What I Write About

I write about the infinite number of intersections between every day life and the good news of the God who has come to get us.

Thursday, November 20, 2008

Identity Part 3: Fighting for Your Identity

So here's what I challenged my students to do this week, and I'll invite you in on this as well.

Take a note card or a journal with you for the next 2-3 days, maybe longer if you need it. Begin to really listen to the voices in your head and write them down. What are the doubts or fears or judgments or anxieties or burdens that they speak to you? Jot all of them down over the course of the next several days. Begin to be in tune to the stuff that goes on just beneath the surface that actually drives more of your life than you currently are aware of. Bringing that stuff to the light is the first step towards being able to live truly freely.

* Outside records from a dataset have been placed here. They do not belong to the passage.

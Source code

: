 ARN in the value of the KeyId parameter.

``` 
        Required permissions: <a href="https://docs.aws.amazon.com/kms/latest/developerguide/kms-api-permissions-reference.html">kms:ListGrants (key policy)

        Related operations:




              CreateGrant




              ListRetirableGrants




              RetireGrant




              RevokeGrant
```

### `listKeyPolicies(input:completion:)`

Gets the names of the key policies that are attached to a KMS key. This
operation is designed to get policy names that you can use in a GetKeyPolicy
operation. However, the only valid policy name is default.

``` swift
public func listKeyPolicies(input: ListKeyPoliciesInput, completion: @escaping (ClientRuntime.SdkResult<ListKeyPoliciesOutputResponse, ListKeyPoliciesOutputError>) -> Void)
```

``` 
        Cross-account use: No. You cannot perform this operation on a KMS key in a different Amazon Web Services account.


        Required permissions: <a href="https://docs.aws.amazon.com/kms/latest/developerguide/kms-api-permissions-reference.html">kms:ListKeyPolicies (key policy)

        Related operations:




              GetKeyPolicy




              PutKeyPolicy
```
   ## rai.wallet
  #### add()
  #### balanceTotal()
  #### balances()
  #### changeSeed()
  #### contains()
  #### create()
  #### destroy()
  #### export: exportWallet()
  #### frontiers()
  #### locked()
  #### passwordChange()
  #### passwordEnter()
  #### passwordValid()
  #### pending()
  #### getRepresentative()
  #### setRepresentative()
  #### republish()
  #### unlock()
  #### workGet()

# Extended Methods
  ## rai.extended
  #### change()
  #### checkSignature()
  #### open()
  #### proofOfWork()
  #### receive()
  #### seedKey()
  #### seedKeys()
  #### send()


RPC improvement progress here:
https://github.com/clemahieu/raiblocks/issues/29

After a couple of days of capturing these voices on paper, step back and evaluate them. What do these voices tell you about what it takes for you to be valuable or successful? What are the places of particular anxiety or pride or stress? Are there some repeated patterns? What are the names that you've given to yourself? Where do those names come from?

Looking at my voices, it's not that my identity is in one particular place, it's that it's clearly based in how I perform, mostly in relation to people. That's where I'm tempted to draw my identity from. So your voices might not point you to the specific place where you're currently drawing your identity from, but they will reveal to you perhaps the bigger pattern that needs to be addressed.

After several days of capturing these voices in a journal or on a notecard, and once you've done some initial evaluation of what that might mean, it's time to look at Scripture. The Greek word for "repentance" in the NT means literally "to change your mind." This is what needs to happen. The Lord needs to change your mind about who you are and what voices get to define you.

Read Romans 1-8 and all of Galatians, and make a new list: write down all of the names and titles that God gives to his people. What does the Scripture say about who you are, now that you are in Christ? These are your new names, your real new names, that have been offered to you free of charge in your union with Christ. This is your identity. All you have to do is live into that list, and ask the Lord to help you let go of your current list. To put off the old self and put on this new self, as Paul often puts it.

I'm praying for my students now as several of them have told me that they're doing this exercise this week. Praying that our identity found in Christ might free them (and me) to live life the way that we all intuitively long for but so few of us actually find.